L’essai DESTINY Breast 04 "ouvre une nouvelle ère de traitement", non seulement dans le cancer du sein, mais aussi plus largement en oncologie, selon le Dr Manuel Rodrigues. Interrogé par le Dr Constance Thibault, il commente également l'étude ATHENA-MONO dans le cancer de l’ovaire, et un essai sur le tisotumab vedotin + pembrolizumab dans le cancer cervical mtastatique.
TRANSCRIPTION
Constance Thibault – Bonjour à tous et bienvenue sur Medscape. Je suis le Dr Constance Thibault, oncologue médicale à l’hôpital européen Georges-Pompidou, à Paris, et je suis aujourd’hui au congrès américain de cancérologie de l’ASCO, qui reprend en présentiel cette année.
J’ai le plaisir d’être avec le Dr Manuel Rodrigues, oncologue médical à l’Institut Curie. Nous allons voir les nouvelles actualités en séno- et gynécologie avec des études intéressantes.
DESTINY Breast 04 : trastuzumab-deruxtecan dans le cancer du sein HER2+ low
Constance Thibault – Commençons par l’étude la plus importante [ DESTINY Breast 04 ] dans le cancer du sein HER2+, qui a été présentée en plénière avec des résultats du trastuzumab déruxtécan, qui est un anticorps conjugué déjà donné dans le cadre des patientes avec des cancers du sein HER2+, mais qui le surexpriment. [1] Il y a eu des nouveautés chez les patientes avec des tumeurs HER2 dites « low », c’est bien ça ?

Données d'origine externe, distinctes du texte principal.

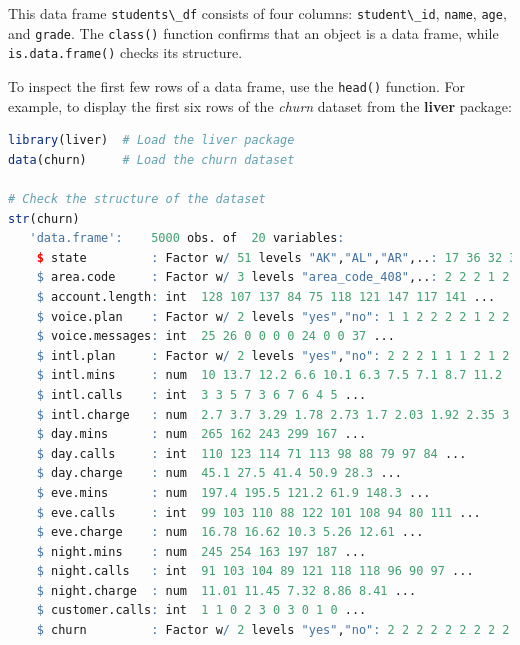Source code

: \documentclass[
]{book}
\newcommand{\passthrough}[1]{#1}
\theoremstyle{definition}
\theoremstyle{definition}
\theoremstyle{definition}
\theoremstyle{definition}
\theoremstyle{remark}
\begin{document}
This data frame \passthrough{\lstinline!students\_df!} consists of four columns: \passthrough{\lstinline!student\_id!}, \passthrough{\lstinline!name!}, \passthrough{\lstinline!age!}, and \passthrough{\lstinline!grade!}. The \passthrough{\lstinline!class()!} function confirms that an object is a data frame, while \passthrough{\lstinline!is.data.frame()!} checks its structure.

To inspect the first few rows of a data frame, use the \passthrough{\lstinline!head()!} function. For example, to display the first six rows of the \emph{churn} dataset from the \textbf{liver} package:

\begin{lstlisting}[language=R]
library(liver)  # Load the liver package
data(churn)     # Load the churn dataset

# Check the structure of the dataset
str(churn)
   'data.frame':    5000 obs. of  20 variables:
    $ state         : Factor w/ 51 levels "AK","AL","AR",..: 17 36 32 36 37 2 20 25 19 50 ...
    $ area.code     : Factor w/ 3 levels "area_code_408",..: 2 2 2 1 2 3 3 2 1 2 ...
    $ account.length: int  128 107 137 84 75 118 121 147 117 141 ...
    $ voice.plan    : Factor w/ 2 levels "yes","no": 1 1 2 2 2 2 1 2 2 1 ...
    $ voice.messages: int  25 26 0 0 0 0 24 0 0 37 ...
    $ intl.plan     : Factor w/ 2 levels "yes","no": 2 2 2 1 1 1 2 1 2 1 ...
    $ intl.mins     : num  10 13.7 12.2 6.6 10.1 6.3 7.5 7.1 8.7 11.2 ...
    $ intl.calls    : int  3 3 5 7 3 6 7 6 4 5 ...
    $ intl.charge   : num  2.7 3.7 3.29 1.78 2.73 1.7 2.03 1.92 2.35 3.02 ...
    $ day.mins      : num  265 162 243 299 167 ...
    $ day.calls     : int  110 123 114 71 113 98 88 79 97 84 ...
    $ day.charge    : num  45.1 27.5 41.4 50.9 28.3 ...
    $ eve.mins      : num  197.4 195.5 121.2 61.9 148.3 ...
    $ eve.calls     : int  99 103 110 88 122 101 108 94 80 111 ...
    $ eve.charge    : num  16.78 16.62 10.3 5.26 12.61 ...
    $ night.mins    : num  245 254 163 197 187 ...
    $ night.calls   : int  91 103 104 89 121 118 118 96 90 97 ...
    $ night.charge  : num  11.01 11.45 7.32 8.86 8.41 ...
    $ customer.calls: int  1 1 0 2 3 0 3 0 1 0 ...
    $ churn         : Factor w/ 2 levels "yes","no": 2 2 2 2 2 2 2 2 2 2 ...


\end{lstlisting}
\end{document}
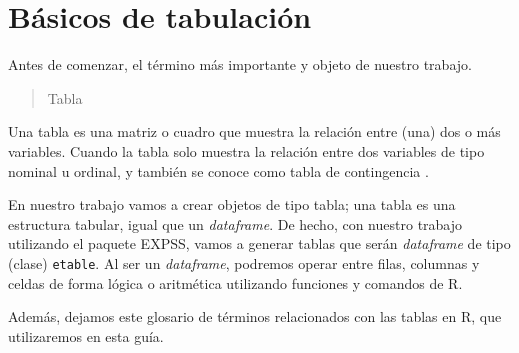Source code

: \documentclass[
]{book}
\begin{document}
\hypertarget{buxe1sicos-de-tabulaciuxf3n}{%
\section{Básicos de tabulación}\label{buxe1sicos-de-tabulaciuxf3n}}

Antes de comenzar, el término más importante y objeto de nuestro trabajo.

\begin{quote}
Tabla
\end{quote}

Una tabla es una matriz o cuadro que muestra la relación entre (una) dos o más variables. Cuando la tabla solo muestra la relación entre dos variables de tipo nominal u ordinal, y también se conoce como tabla de contingencia \citep{sanchez1989analisis}.

En nuestro trabajo vamos a crear objetos de tipo tabla; una tabla es una estructura tabular, igual que un \emph{dataframe}. De hecho, con nuestro trabajo utilizando el paquete EXPSS, vamos a generar tablas que serán \emph{dataframe} de tipo (clase) \texttt{etable}. Al ser un \emph{dataframe}, podremos operar entre filas, columnas y celdas de forma lógica o aritmética utilizando funciones y comandos de R.

Además, dejamos este glosario de términos relacionados con las tablas en R, que utilizaremos en esta guía.
\end{document}
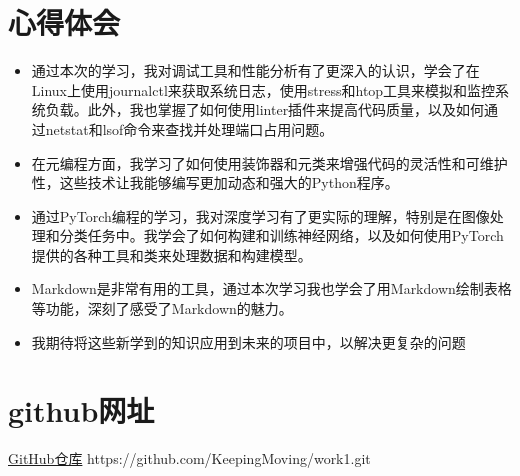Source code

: \documentclass[UTF8]{ctexart}
\begin{document}
\section{心得体会}
 \begin{itemize} 
\item 通过本次的学习，我对调试工具和性能分析有了更深入的认识，学会了在Linux上使用journalctl来获取系统日志，使用stress和htop工具来模拟和监控系统负载。此外，我也掌握了如何使用linter插件来提高代码质量，以及如何通过netstat和lsof命令来查找并处理端口占用问题。 
\item 在元编程方面，我学习了如何使用装饰器和元类来增强代码的灵活性和可维护性，这些技术让我能够编写更加动态和强大的Python程序。
\item 通过PyTorch编程的学习，我对深度学习有了更实际的理解，特别是在图像处理和分类任务中。我学会了如何构建和训练神经网络，以及如何使用PyTorch提供的各种工具和类来处理数据和构建模型。
\item Markdown是非常有用的工具，通过本次学习我也学会了用Markdown绘制表格等功能，深刻了感受了Markdown的魅力。
\item 我期待将这些新学到的知识应用到未来的项目中，以解决更复杂的问题
\end{itemize}




  \section{github网址}
\href{https://github.com/KeepingMoving/work1.git}{GitHub仓库}
https://github.com/KeepingMoving/work1.git
 
\end{document}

Manuel Rodrigues – C’est cela, exactement. C’est une étude assez enthousiasmante – pas seulement pour ce médicament et pour cette situation, mais globalement, parce que je pense que cela va changer plusieurs paradigmes de traitement en oncologie. Dans les cancers du sein, à peu près 20 % ont des amplifications HER2, donc le gène qui est amplifié, ce qui fait que c’est très fortement surexprimé. On utilise depuis maintenant 20 ans au stade métastatique et depuis une grosse quinzaine d’années au stade localisé, le trastuzumab et ses cousins qui sont des anticorps dirigés contre cette protéine HER2, mais qui ne sont efficaces que quand c’est amplifié. Il faut qu’il y ait cette amplification. Le trastuzumab déruxtécan est donc un ADC (anticorps drogue-conjugué) de nouvelle génération dirigé contre HER2, et il a montré une efficacité très importante sur ces cancers du sein HER2 amplifiés au stade métastatique, où il fait mieux que les autres anti HER2 ― même mieux que les anticorps drogue-conjugués qu’on a déjà depuis plus longtemps, comme le T-DM1, au prix, aussi, de toxicités, mais on reviendra là-dessus. Et cela marche tellement bien que la question logique était de se dire « mais est-ce qu’on ne pourrait pas descendre un peu le seuil » et ne pas faire seulement dans les HER2 amplifiés, mais juste dans les HRE2 exprimés pas forcément fortement (donc ce concept d’HER2 low). On grade l’expression d’HER2 de 0 à 3+, donc là c’est d’aller chercher les 1+ / 2+. C’est important, parce que sur ces 84 %-85 % de patientes qui ne sont pas HER2 amplifiées, il y en a 60 % qui sont HER2 low, donc la moitié de nos patientes, ce qui est beaucoup de patientes.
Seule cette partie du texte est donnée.